Author - Serena Wolf
Prep Time: 30 minutes
Cook Time: 12 minutes


  • ½ cup 1 stick unsalted butter, at room temperature
  • ½ cup light brown sugar lightly packed
  • ¼ cup granulated sugar
  • 1 teaspoon pure vanilla extract
  • 1 extra-large egg at room temperature
  • 1 cup all purpose flour
  • ½ teaspoon baking soda
  • ½ teaspoon kosher salt
  • 1 cup semisweet chocolate chips I recommend Ghirardelli
  • 6 crushed candy canes divided
  • 4 ounces dark chocolate melted
  • 8 ounces white chocolate melted


  • Pre-heat your oven to 350 degrees. Grease and flour a mini muffin tin. (If your muffin tin is non-stick, you can obviously skip the greasing/flouring.)
  • Start by crushing your candy canes. Place the candy canes in a Ziploc bag and then crush them using a rolling pin, mallet, or whatever heavy object you have on hand (a book works nicely in a pinch). Set aside until ready to use.

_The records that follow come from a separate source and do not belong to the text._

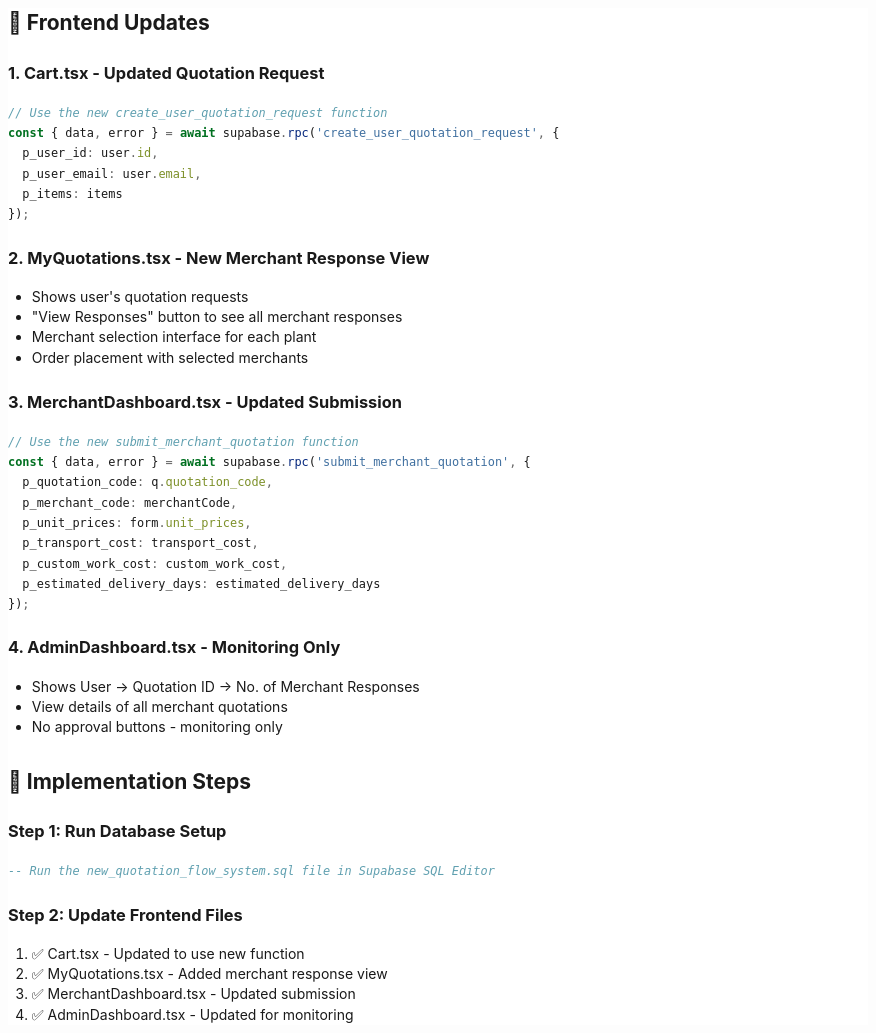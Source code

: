 ## 📱 **Frontend Updates**

### **1. Cart.tsx - Updated Quotation Request**
```typescript
// Use the new create_user_quotation_request function
const { data, error } = await supabase.rpc('create_user_quotation_request', {
  p_user_id: user.id,
  p_user_email: user.email,
  p_items: items
});
```

### **2. MyQuotations.tsx - New Merchant Response View**
- Shows user's quotation requests
- "View Responses" button to see all merchant responses
- Merchant selection interface for each plant
- Order placement with selected merchants

### **3. MerchantDashboard.tsx - Updated Submission**
```typescript
// Use the new submit_merchant_quotation function
const { data, error } = await supabase.rpc('submit_merchant_quotation', {
  p_quotation_code: q.quotation_code,
  p_merchant_code: merchantCode,
  p_unit_prices: form.unit_prices,
  p_transport_cost: transport_cost,
  p_custom_work_cost: custom_work_cost,
  p_estimated_delivery_days: estimated_delivery_days
});
```

### **4. AdminDashboard.tsx - Monitoring Only**
- Shows User → Quotation ID → No. of Merchant Responses
- View details of all merchant quotations
- No approval buttons - monitoring only

## 🚀 **Implementation Steps**

### **Step 1: Run Database Setup**
```sql
-- Run the new_quotation_flow_system.sql file in Supabase SQL Editor
```

### **Step 2: Update Frontend Files**
1. ✅ Cart.tsx - Updated to use new function
2. ✅ MyQuotations.tsx - Added merchant response view
3. ✅ MerchantDashboard.tsx - Updated submission
4. ✅ AdminDashboard.tsx - Updated for monitoring
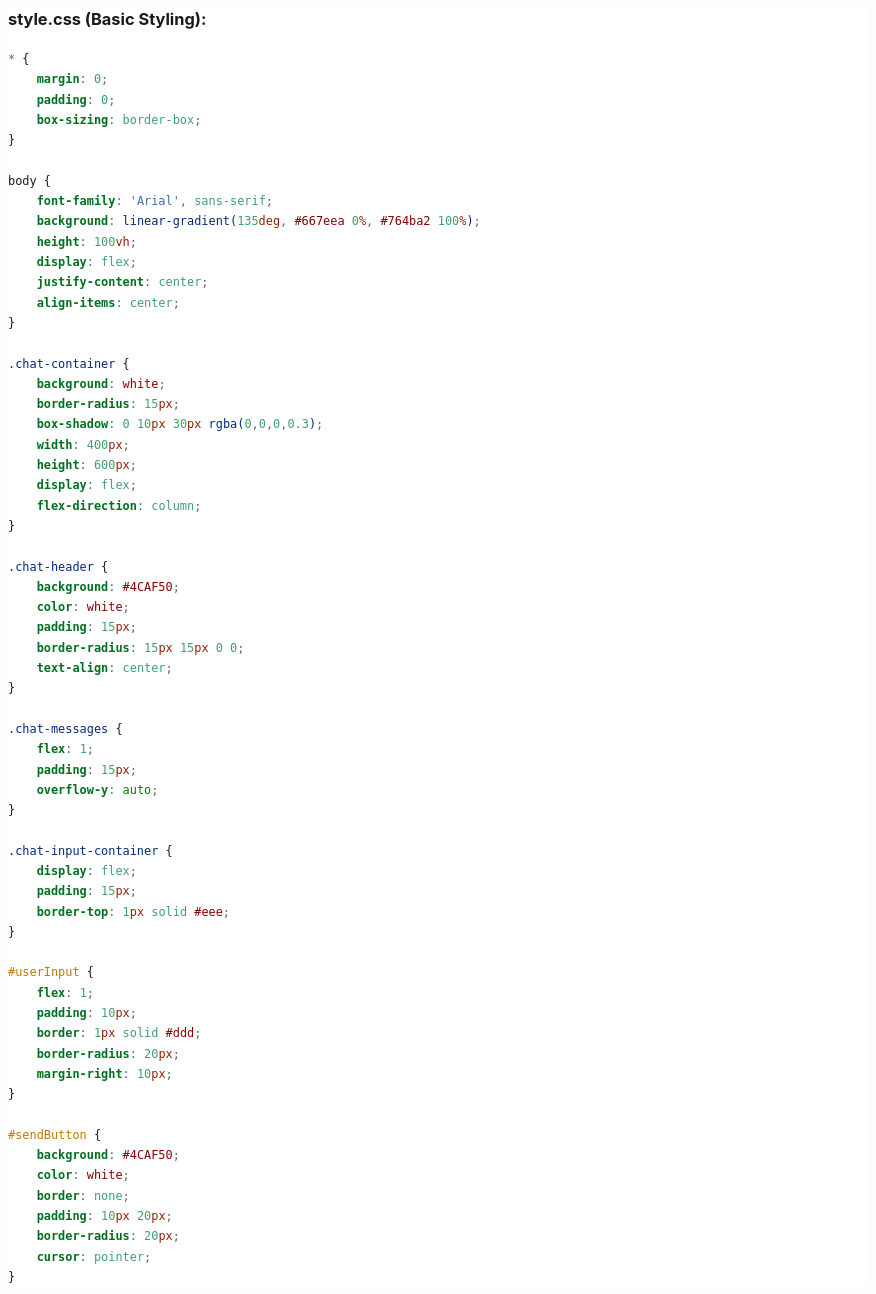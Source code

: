 ### **style.css** (Basic Styling):
```css
* {
    margin: 0;
    padding: 0;
    box-sizing: border-box;
}

body {
    font-family: 'Arial', sans-serif;
    background: linear-gradient(135deg, #667eea 0%, #764ba2 100%);
    height: 100vh;
    display: flex;
    justify-content: center;
    align-items: center;
}

.chat-container {
    background: white;
    border-radius: 15px;
    box-shadow: 0 10px 30px rgba(0,0,0,0.3);
    width: 400px;
    height: 600px;
    display: flex;
    flex-direction: column;
}

.chat-header {
    background: #4CAF50;
    color: white;
    padding: 15px;
    border-radius: 15px 15px 0 0;
    text-align: center;
}

.chat-messages {
    flex: 1;
    padding: 15px;
    overflow-y: auto;
}

.chat-input-container {
    display: flex;
    padding: 15px;
    border-top: 1px solid #eee;
}

#userInput {
    flex: 1;
    padding: 10px;
    border: 1px solid #ddd;
    border-radius: 20px;
    margin-right: 10px;
}

#sendButton {
    background: #4CAF50;
    color: white;
    border: none;
    padding: 10px 20px;
    border-radius: 20px;
    cursor: pointer;
}
```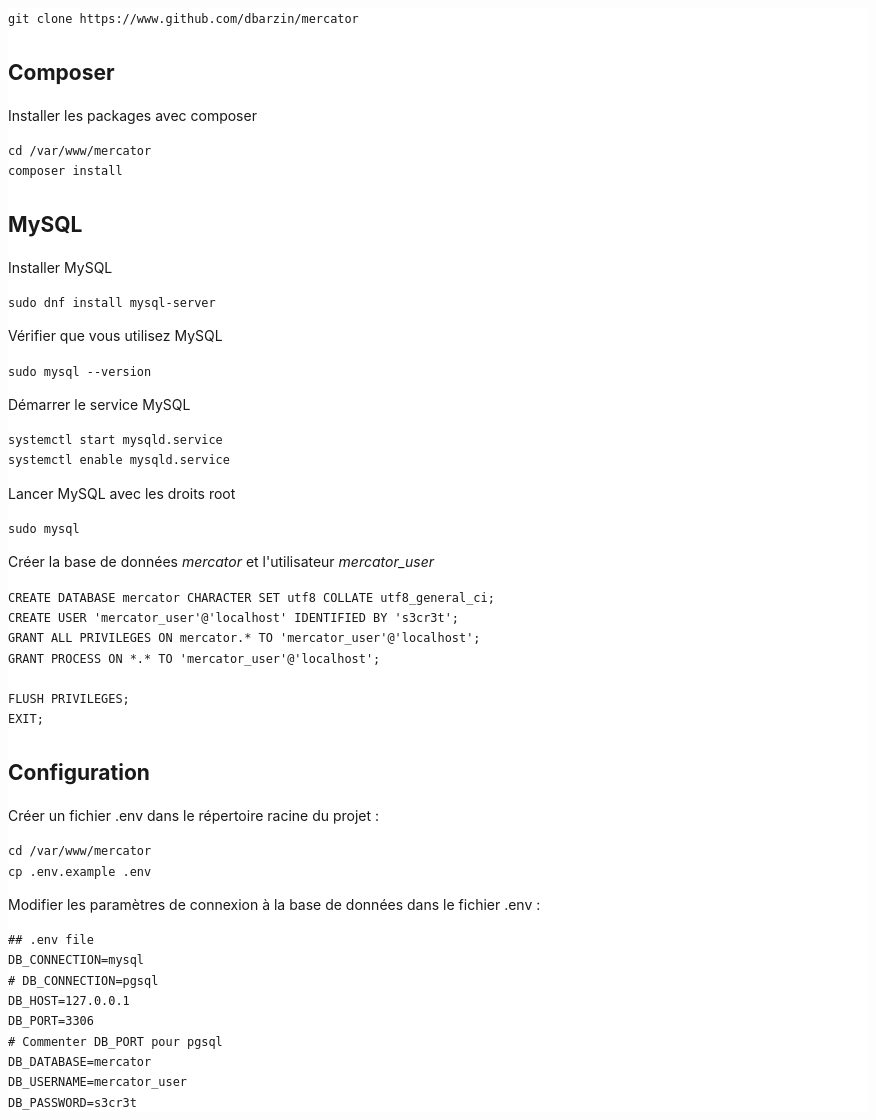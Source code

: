	git clone https://www.github.com/dbarzin/mercator


## Composer

Installer les packages avec composer

    cd /var/www/mercator
	composer install

## MySQL

Installer MySQL

	sudo dnf install mysql-server

Vérifier que vous utilisez MySQL

	sudo mysql --version

Démarrer le service MySQL

	systemctl start mysqld.service
	systemctl enable mysqld.service

Lancer MySQL avec les droits root

	sudo mysql

Créer la base de données _mercator_ et l'utilisateur _mercator_user_

	CREATE DATABASE mercator CHARACTER SET utf8 COLLATE utf8_general_ci;
	CREATE USER 'mercator_user'@'localhost' IDENTIFIED BY 's3cr3t';
	GRANT ALL PRIVILEGES ON mercator.* TO 'mercator_user'@'localhost';
	GRANT PROCESS ON *.* TO 'mercator_user'@'localhost';

	FLUSH PRIVILEGES;
	EXIT;

## Configuration

Créer un fichier .env dans le répertoire racine du projet :

	cd /var/www/mercator
	cp .env.example .env

Modifier les paramètres de connexion à la base de données dans le fichier .env :

	## .env file
	DB_CONNECTION=mysql
	# DB_CONNECTION=pgsql
	DB_HOST=127.0.0.1
	DB_PORT=3306
	# Commenter DB_PORT pour pgsql
	DB_DATABASE=mercator
	DB_USERNAME=mercator_user
	DB_PASSWORD=s3cr3t
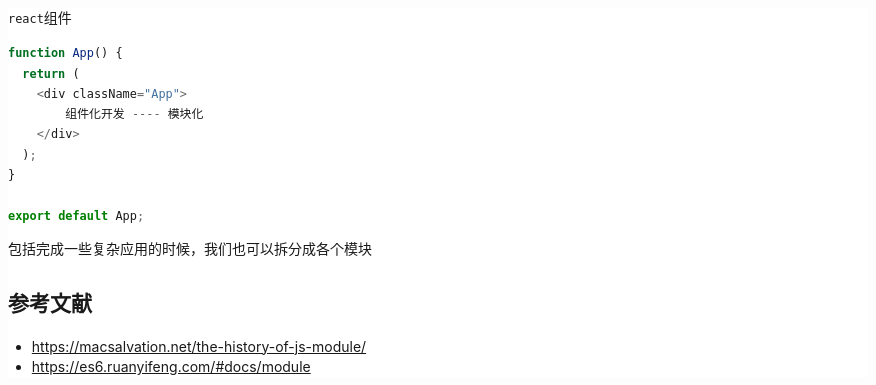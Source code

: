 `react`组件

```javascript
function App() {
  return (
    <div className="App">
		组件化开发 ---- 模块化
    </div>
  );
}

export default App;
```

包括完成一些复杂应用的时候，我们也可以拆分成各个模块

## 参考文献
- https://macsalvation.net/the-history-of-js-module/
- https://es6.ruanyifeng.com/#docs/module

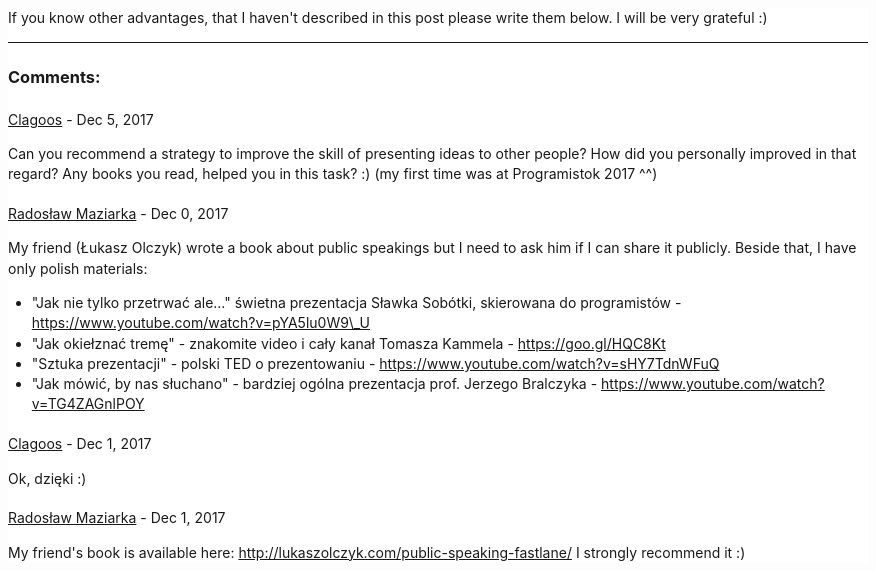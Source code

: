 If you know other advantages, that I haven't described in this post please write them below. I will be very grateful :)

---
### Comments:
#### 
[Clagoos]( "clag@poczta.onet.pl") - <time datetime="2017-12-15 12:45:00">Dec 5, 2017</time>

Can you recommend a strategy to improve the skill of presenting ideas to other people? How did you personally improved in that regard? Any books you read, helped you in this task? :) (my first time was at Programistok 2017 ^^)
#### 
[Radosław Maziarka]( "maziarka.radoslaw@outlook.com") - <time datetime="2017-12-17 18:09:00">Dec 0, 2017</time>

My friend (Łukasz Olczyk) wrote a book about public speakings but I need to ask him if I can share it publicly. Beside that, I have only polish materials:
- "Jak nie tylko przetrwać ale..." świetna prezentacja Sławka Sobótki, skierowana do programistów - https://www.youtube.com/watch?v=pYA5lu0W9\_U
- "Jak okiełznać tremę" - znakomite video i cały kanał Tomasza Kammela - https://goo.gl/HQC8Kt
- "Sztuka prezentacji" - polski TED o prezentowaniu - https://www.youtube.com/watch?v=sHY7TdnWFuQ
- "Jak mówić, by nas słuchano" - bardziej ogólna prezentacja prof. Jerzego Bralczyka - https://www.youtube.com/watch?v=TG4ZAGnlPOY
#### 
[Clagoos]( "clag@poczta.onet.pl") - <time datetime="2017-12-18 10:16:00">Dec 1, 2017</time>

Ok, dzięki :)
#### 
[Radosław Maziarka]( "maziarka.radoslaw@outlook.com") - <time datetime="2017-12-18 12:55:00">Dec 1, 2017</time>

My friend's book is available here: http://lukaszolczyk.com/public-speaking-fastlane/ I strongly recommend it :)
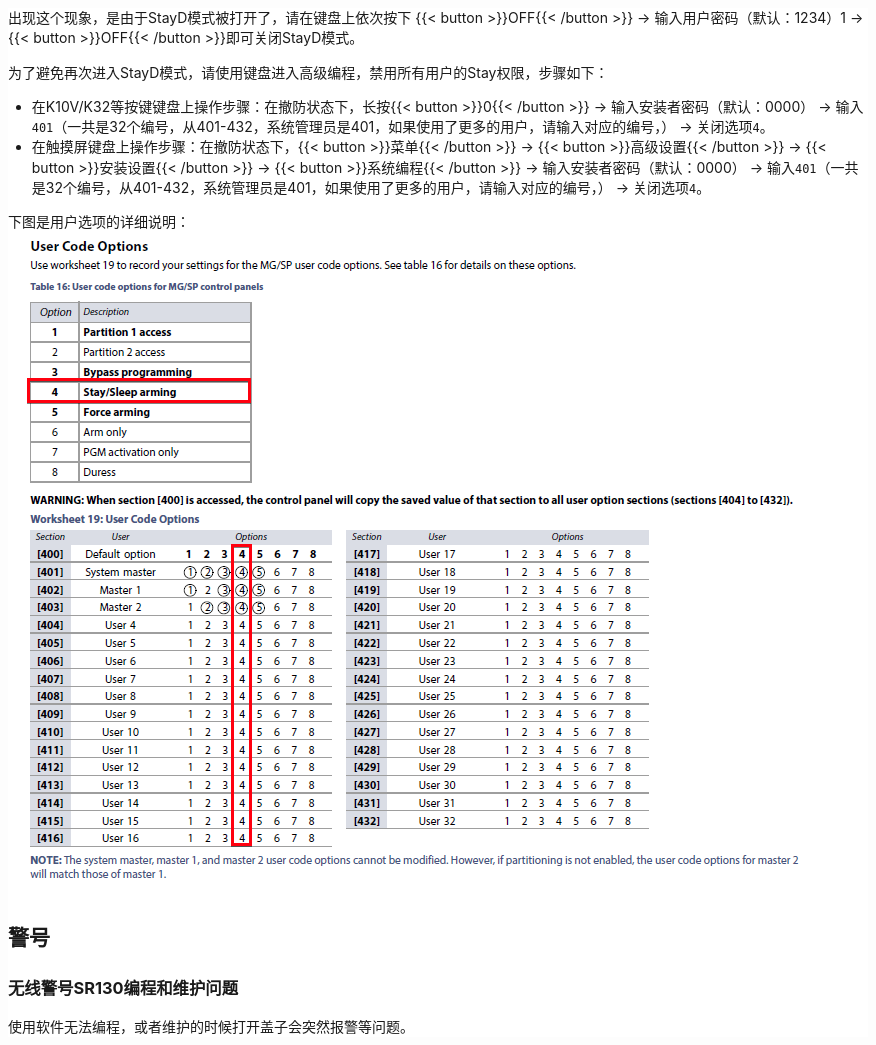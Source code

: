 出现这个现象，是由于StayD模式被打开了，请在键盘上依次按下 {{< button >}}OFF{{< /button >}} → 输入用户密码（默认：1234）1 → {{< button >}}OFF{{< /button >}}即可关闭StayD模式。

为了避免再次进入StayD模式，请使用键盘进入高级编程，禁用所有用户的Stay权限，步骤如下：  

- 在K10V/K32等按键键盘上操作步骤：在撤防状态下，长按{{< button >}}0{{< /button >}} → 输入安装者密码（默认：0000） → 输入`401`（一共是32个编号，从401-432，系统管理员是401，如果使用了更多的用户，请输入对应的编号，） → 关闭选项`4`。
- 在触摸屏键盘上操作步骤：在撤防状态下，{{< button >}}菜单{{< /button >}} → {{< button >}}高级设置{{< /button >}} → {{< button >}}安装设置{{< /button >}} → {{< button >}}系统编程{{< /button >}} → 输入安装者密码（默认：0000） → 输入`401`（一共是32个编号，从401-432，系统管理员是401，如果使用了更多的用户，请输入对应的编号，） → 关闭选项`4`。

下图是用户选项的详细说明：
![中文语言切换](images/user-option.png)

## 警号

### 无线警号SR130编程和维护问题

使用软件无法编程，或者维护的时候打开盖子会突然报警等问题。
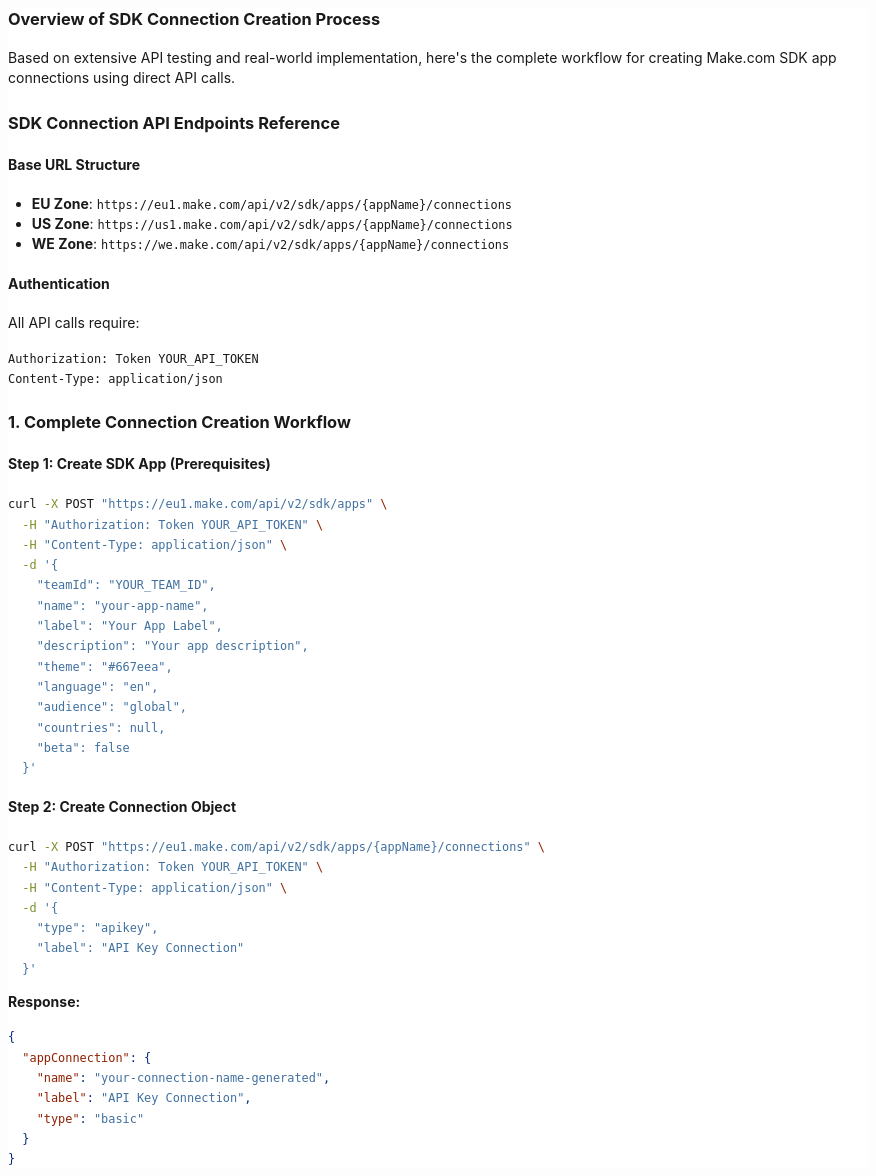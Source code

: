 ### Overview of SDK Connection Creation Process

Based on extensive API testing and real-world implementation, here's the complete workflow for creating Make.com SDK app connections using direct API calls.

### SDK Connection API Endpoints Reference

#### Base URL Structure
- **EU Zone**: `https://eu1.make.com/api/v2/sdk/apps/{appName}/connections`
- **US Zone**: `https://us1.make.com/api/v2/sdk/apps/{appName}/connections`
- **WE Zone**: `https://we.make.com/api/v2/sdk/apps/{appName}/connections`

#### Authentication
All API calls require:
```
Authorization: Token YOUR_API_TOKEN
Content-Type: application/json
```

### 1. Complete Connection Creation Workflow

#### Step 1: Create SDK App (Prerequisites)
```bash
curl -X POST "https://eu1.make.com/api/v2/sdk/apps" \
  -H "Authorization: Token YOUR_API_TOKEN" \
  -H "Content-Type: application/json" \
  -d '{
    "teamId": "YOUR_TEAM_ID",
    "name": "your-app-name",
    "label": "Your App Label",
    "description": "Your app description",
    "theme": "#667eea",
    "language": "en",
    "audience": "global",
    "countries": null,
    "beta": false
  }'
```

#### Step 2: Create Connection Object
```bash
curl -X POST "https://eu1.make.com/api/v2/sdk/apps/{appName}/connections" \
  -H "Authorization: Token YOUR_API_TOKEN" \
  -H "Content-Type: application/json" \
  -d '{
    "type": "apikey",
    "label": "API Key Connection"
  }'
```

**Response:**
```json
{
  "appConnection": {
    "name": "your-connection-name-generated",
    "label": "API Key Connection", 
    "type": "basic"
  }
}
```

  • Moving on to the dough. In the bowl of an electric mixer fitted with the paddle attachment, cream the butter, brown sugar, and granulated sugar until it is light and fluffy. This should take about 3 minutes on high speed. If you don’t have an electric mixer, don’t panic, neither do I. You can use an electric hand mixer. (It is also possible to cream the butter and sugar by hand, but it will be a rather taxing arm workout. Forewarned is forearmed.)
  • With the mixer on low, add the vanilla. Then add the egg, and mix well, making sure to scrape down the bowl.
  • In a separate bowl, sift together the flour, baking soda and salt. With the mixer still on low, slowly incorporate the flour into the butter mixture.
  • Use a spatula to fold in the chocolate chips and 1/3 of the crushed candy canes.
  • Scoop tablespoons of the batter into the prepared pan so that each muffin cup is filled about halfway. Bake for about 12 minutes until a toothpick comes out clean. Be careful not to overbake these, people! The toothpick will probably have melted chocolate on it, but it shouldn’t have wet batter.
  • Allow your blondies to cool completely in the pan. I know it will be tempting to try to remove your blondies earlier, but resist the urge. They will fall apart if they are not completely cool. Trust me, I learned the hard way.When your blondies are cool, carefully remove them from the mini muffin tin and place them on a rack over parchment.
  • Now it’s time to decorate. Start by melting your dark chocolate. You can do this in a double boiler, but I just microwave mine on low power for about 2-2½ minutes in a measuring cup with a lip, which makes for easy drizzling. Drizzle your blondies generously with the dark chocolate.
  • Melt the white chocolate in the microwave for about 1 minute 30 seconds, stirring every 30 seconds. Be VERY careful and make sure to keep an eye on it, as white chocolate melts faster than dark and it has a tendency to burn. You can remove it from the microwave before it’s fully melted and keep stirring it, as the residual heat should be enough to finish it off. Use a spoon to add a small dollop of white chocolate to each blondie (it’s too thick to drizzle like the dark chocolate) and gently swirl it with the dark chocolate. Don’t worry, it doesn’t have to be perfect!
  • Sprinkle the top of each blondie with crushed candy canes and allow the chocolate to set for about 15 minutes before serving.